Cities versus cities
There’s another component to smart planning that goes beyond technology. For example, a city such as Detroit, which has been economically gutted, is now catching its breath thanks to a single aspect that sets it apart from other cities: It is economically viable for professionals in the creative industries to live in Detroit. Rents are low and, for the past two years, this increasing interest has helped Detroit rise from the ashes.
While smart planning can’t be used in such situations in the short term, it does have an important similar role to play in the longer term — to keep bringing new people in. For this, cities need strong political will to solve the problems in the future, especially those related to housing, energy and mobility.
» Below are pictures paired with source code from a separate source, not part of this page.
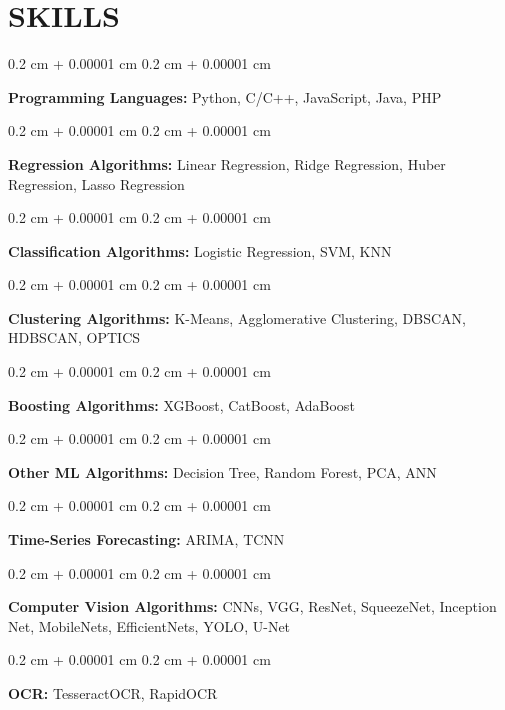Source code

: \documentclass[10pt, letterpaper]{article}
\newenvironment{onecolentry}{
    \begin{adjustwidth}{
        0.2 cm + 0.00001 cm
    }{
        0.2 cm + 0.00001 cm
    }
}{
    \end{adjustwidth}
} %
\begin{document}
    \section{SKILLS}
        \begin{onecolentry}
            \textbf{Programming Languages:} Python, C/C++, JavaScript, Java, PHP
        \end{onecolentry}
        \vspace{0.1 cm}
        \begin{onecolentry}
            \textbf{Regression Algorithms:} Linear Regression, Ridge Regression, Huber Regression, Lasso Regression
        \end{onecolentry}
        \vspace{0.1 cm}
        \begin{onecolentry}
            \textbf{Classification Algorithms:} Logistic Regression, SVM, KNN
        \end{onecolentry}
        \vspace{0.1 cm}
        \begin{onecolentry}
            \textbf{Clustering Algorithms:} K-Means, Agglomerative Clustering, DBSCAN, HDBSCAN, OPTICS
        \end{onecolentry}
        \vspace{0.1 cm}
        \begin{onecolentry}
            \textbf{Boosting Algorithms:} XGBoost, CatBoost, AdaBoost
        \end{onecolentry}
        \vspace{0.1 cm}
        \begin{onecolentry}
            \textbf{Other ML Algorithms:} Decision Tree, Random Forest, PCA, ANN
        \end{onecolentry}
        \vspace{0.1 cm}
        \begin{onecolentry}
            \textbf{Time-Series Forecasting:} ARIMA, TCNN
        \end{onecolentry}
        \vspace{0.1 cm}
        \begin{onecolentry}
            \textbf{Computer Vision Algorithms:} CNNs, VGG, ResNet, SqueezeNet, Inception Net, MobileNets, EfficientNets, YOLO, U-Net
        \end{onecolentry}
        \vspace{0.1 cm}
        \begin{onecolentry}
            \textbf{OCR:} TesseractOCR, RapidOCR
        \end{onecolentry}
\end{document}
If these areas are smartly planned, citizens will experience a good and liveable environment, contributing with more productivity, business and social interaction, attracting more talent and creative individuals — critical factors in a global city’s “ambience”.
Yes, cities are competing with each other. Each looks to attract the most remarkable, creative, intelligent, innovative personalities and citizens. At the same time, they’re competing for tourists, companies, investments. It is a mindless competition, many times aggressive and senseless — often not very smart.
If by 2050 nearly three-quarters of the world’s population is living in cities, we need to find out which cities those are going to be. Not all of them will have these types of attractive capacities, and some will eventually lose population. Habitat III thus could play an important role in discovering and analyzing which solutions are best to help each city put its best face forward.
On the other hand, we also have to be able to interpret and debate possible solutions to avoid population exodus from other cities, whose future will be compromised if no forward-looking measures are taken. To date, some analysts say, not enough thought has been given to this issue.
The participants at the Paris Urban Thinkers Campus made clear that we now have an opportunity to look at serious solutions to these issues in the coming years — from new technologies, global forums, urban and environmental specialists, NGOs, corporations and associations.
But more than testing, what will be critical in this process is consistent, coherent dialogue between local and national governments. This will give local governments the chance to solve their own problems effectively.
But a big question remains: Where do we get the money for these projects? Actually, the answer may be surprisingly simple: We don’t need to put big money into this. That’s not how smart planning works. On the contrary, many analysts point out, putting money into projects that contribute to sprawl and build new neighbourhoods, schools and utilities has been proven to fail.
Instead, proponents say that the smart way to approach economic development will be to use city-based strategies and “smart planning” politics. Doing so, backers say, will define the areas that need to be improved, organize utilities, and create the social and public institutions required to attract people — keeping an ideal density and sparing millions of dollars in new real-estate investments that wouldn’t actually lead to a liveable, happy, smart city.
The responsibilities for smart urban planning in coming years are likely to be significant. Urban smart planners will be tasked with ensuring that new housing and business correspond to existing services, that classrooms have the ideal number of students, that commuters don’t get stuck in traffic, that poorly planned infrastructure doesn’t block commerce.
In the end, smart planning becomes a tool for both liveability and economic growth. Some cities are already using following these approaches, but others aren’t bothering. The Paris Urban Thinkers Campus made clear that Habitat III can contribute to a shift — a smart shift.